* _WHAT IS NEEDED_
Each line from the one containing "### Description" through the last line of the records below is to be repeated as written, with nothing added.

START RECORDS TO PROCESS

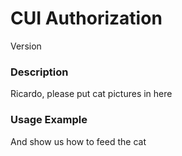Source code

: # CUI Authorization
Version 


### Description
Ricardo, please put cat pictures in here


### Usage Example
And show us how to feed the cat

END RECORDS TO PROCESS

* _OUTPUT_
### Description
Ricardo, please put cat pictures in here


### Usage Example
And show us how to feed the cat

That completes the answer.